→ **TASK ITEM**
Nothing but a number should be given: how many lines of the records include "files"?

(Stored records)
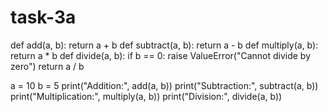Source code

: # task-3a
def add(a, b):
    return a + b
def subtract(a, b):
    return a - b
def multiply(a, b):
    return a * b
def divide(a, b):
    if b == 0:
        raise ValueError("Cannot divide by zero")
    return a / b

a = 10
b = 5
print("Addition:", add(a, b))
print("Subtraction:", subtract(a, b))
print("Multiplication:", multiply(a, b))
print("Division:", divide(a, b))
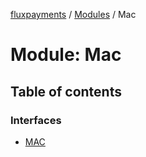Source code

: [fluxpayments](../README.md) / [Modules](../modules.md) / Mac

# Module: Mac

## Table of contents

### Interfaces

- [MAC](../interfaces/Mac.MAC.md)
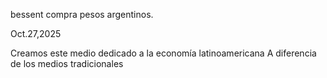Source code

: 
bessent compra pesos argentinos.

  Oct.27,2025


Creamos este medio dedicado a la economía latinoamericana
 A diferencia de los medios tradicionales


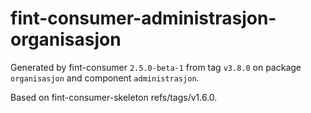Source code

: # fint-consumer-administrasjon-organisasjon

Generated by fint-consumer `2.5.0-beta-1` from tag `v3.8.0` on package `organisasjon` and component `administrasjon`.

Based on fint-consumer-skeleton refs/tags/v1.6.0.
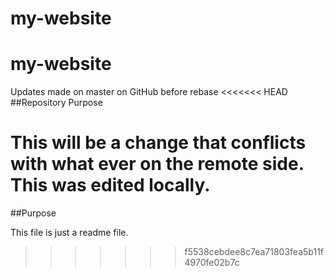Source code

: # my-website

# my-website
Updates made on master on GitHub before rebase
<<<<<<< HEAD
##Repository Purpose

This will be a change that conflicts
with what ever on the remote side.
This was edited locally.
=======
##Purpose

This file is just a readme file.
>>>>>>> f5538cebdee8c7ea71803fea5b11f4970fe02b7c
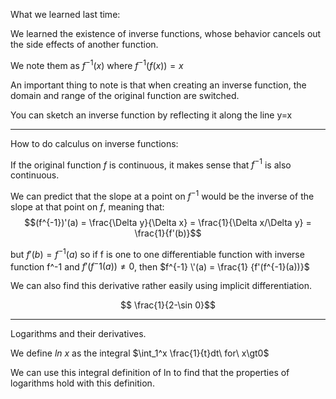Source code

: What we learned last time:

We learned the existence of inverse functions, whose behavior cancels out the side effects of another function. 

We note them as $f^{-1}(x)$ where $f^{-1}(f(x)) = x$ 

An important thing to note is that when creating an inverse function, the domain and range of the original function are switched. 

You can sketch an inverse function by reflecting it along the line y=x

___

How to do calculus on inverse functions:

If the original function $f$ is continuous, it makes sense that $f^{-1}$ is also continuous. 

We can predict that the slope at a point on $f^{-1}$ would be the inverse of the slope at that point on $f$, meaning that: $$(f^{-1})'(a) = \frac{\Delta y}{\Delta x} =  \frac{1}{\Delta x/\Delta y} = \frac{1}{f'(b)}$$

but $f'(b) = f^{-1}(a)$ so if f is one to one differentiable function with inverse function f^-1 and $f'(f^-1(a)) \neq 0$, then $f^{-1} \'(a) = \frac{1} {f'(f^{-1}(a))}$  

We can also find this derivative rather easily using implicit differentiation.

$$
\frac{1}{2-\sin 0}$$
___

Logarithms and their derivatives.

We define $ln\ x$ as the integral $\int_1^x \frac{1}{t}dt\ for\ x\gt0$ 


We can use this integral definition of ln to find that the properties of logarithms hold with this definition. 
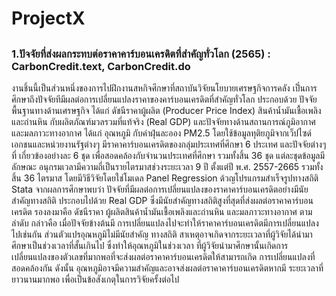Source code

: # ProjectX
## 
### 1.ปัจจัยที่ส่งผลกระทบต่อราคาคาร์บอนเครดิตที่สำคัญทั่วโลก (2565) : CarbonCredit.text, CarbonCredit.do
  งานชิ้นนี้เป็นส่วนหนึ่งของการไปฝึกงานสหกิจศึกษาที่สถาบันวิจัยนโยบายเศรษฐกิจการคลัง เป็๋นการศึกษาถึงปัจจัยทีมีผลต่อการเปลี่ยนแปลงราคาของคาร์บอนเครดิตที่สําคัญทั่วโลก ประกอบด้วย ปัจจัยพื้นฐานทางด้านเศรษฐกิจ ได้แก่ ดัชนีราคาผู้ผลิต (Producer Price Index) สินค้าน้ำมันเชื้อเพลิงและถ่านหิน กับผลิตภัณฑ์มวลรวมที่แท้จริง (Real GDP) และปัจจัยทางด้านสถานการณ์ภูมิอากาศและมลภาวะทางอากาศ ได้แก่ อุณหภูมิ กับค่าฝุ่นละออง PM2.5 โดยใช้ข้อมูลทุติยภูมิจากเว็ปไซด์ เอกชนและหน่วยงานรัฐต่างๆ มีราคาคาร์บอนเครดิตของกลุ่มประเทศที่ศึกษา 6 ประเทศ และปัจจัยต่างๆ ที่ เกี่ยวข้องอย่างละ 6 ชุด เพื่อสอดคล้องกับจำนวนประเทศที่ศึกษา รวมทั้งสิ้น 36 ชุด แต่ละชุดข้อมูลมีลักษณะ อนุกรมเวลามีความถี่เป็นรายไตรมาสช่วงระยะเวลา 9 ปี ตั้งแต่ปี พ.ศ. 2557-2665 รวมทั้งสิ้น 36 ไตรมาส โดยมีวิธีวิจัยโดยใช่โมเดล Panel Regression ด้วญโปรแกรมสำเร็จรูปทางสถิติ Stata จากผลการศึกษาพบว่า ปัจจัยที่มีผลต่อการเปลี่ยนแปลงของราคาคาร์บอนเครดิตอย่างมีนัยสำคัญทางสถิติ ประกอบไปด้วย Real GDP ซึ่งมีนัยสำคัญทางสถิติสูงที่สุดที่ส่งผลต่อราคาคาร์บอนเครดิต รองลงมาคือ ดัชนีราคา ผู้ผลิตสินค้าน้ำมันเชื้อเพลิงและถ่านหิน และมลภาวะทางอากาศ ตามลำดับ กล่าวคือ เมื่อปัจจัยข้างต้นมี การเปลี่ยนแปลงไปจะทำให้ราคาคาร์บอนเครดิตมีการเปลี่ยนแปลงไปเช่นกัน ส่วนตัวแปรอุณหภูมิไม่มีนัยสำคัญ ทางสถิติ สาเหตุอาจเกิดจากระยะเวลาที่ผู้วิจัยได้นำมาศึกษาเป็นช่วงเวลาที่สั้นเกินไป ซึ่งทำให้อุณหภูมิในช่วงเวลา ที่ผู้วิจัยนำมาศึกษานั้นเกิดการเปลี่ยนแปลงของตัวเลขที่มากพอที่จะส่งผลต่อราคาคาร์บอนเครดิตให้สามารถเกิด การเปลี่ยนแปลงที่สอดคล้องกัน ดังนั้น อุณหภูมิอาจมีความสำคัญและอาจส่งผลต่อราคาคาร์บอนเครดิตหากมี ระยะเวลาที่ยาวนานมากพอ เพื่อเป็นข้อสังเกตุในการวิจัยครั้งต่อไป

* * *

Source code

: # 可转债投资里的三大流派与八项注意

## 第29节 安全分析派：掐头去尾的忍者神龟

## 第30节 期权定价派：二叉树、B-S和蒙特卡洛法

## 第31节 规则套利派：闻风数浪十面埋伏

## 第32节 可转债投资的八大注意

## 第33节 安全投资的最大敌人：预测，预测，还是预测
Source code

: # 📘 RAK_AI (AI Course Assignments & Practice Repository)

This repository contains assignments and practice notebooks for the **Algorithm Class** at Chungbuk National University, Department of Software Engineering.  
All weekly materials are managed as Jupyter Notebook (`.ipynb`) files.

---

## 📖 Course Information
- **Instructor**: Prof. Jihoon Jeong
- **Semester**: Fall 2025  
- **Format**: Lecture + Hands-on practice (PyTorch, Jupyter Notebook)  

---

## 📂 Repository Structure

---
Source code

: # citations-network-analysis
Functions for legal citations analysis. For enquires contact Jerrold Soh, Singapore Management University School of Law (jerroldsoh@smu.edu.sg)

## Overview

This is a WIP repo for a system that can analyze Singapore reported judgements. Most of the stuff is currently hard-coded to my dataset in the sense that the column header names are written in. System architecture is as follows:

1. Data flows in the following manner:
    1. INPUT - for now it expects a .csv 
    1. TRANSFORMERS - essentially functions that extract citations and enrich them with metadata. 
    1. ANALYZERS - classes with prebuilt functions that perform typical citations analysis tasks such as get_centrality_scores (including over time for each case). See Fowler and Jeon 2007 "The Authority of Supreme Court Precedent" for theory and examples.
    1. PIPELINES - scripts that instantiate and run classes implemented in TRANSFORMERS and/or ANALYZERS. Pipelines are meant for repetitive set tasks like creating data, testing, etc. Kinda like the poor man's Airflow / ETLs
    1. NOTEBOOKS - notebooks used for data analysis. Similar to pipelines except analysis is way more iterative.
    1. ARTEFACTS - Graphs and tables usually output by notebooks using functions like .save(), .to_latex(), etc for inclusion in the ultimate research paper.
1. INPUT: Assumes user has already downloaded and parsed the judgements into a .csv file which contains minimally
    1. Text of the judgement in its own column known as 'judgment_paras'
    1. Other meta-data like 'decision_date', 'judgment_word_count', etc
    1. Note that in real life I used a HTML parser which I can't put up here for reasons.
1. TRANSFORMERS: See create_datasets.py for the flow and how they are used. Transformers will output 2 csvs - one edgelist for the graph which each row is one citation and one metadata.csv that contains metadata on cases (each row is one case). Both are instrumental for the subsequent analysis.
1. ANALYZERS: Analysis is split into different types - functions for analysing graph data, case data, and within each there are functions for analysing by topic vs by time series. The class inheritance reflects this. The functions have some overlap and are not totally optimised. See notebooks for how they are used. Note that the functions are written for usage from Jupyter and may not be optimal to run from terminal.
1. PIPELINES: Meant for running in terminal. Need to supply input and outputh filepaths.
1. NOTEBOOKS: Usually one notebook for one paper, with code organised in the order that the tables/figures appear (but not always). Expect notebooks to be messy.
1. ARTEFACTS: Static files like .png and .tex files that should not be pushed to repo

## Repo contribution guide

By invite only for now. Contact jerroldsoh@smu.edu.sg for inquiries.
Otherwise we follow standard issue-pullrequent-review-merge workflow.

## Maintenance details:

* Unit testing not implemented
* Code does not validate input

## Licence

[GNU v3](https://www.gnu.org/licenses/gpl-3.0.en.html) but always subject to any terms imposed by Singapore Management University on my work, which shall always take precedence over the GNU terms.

→ **OUTPUT BELOW**
2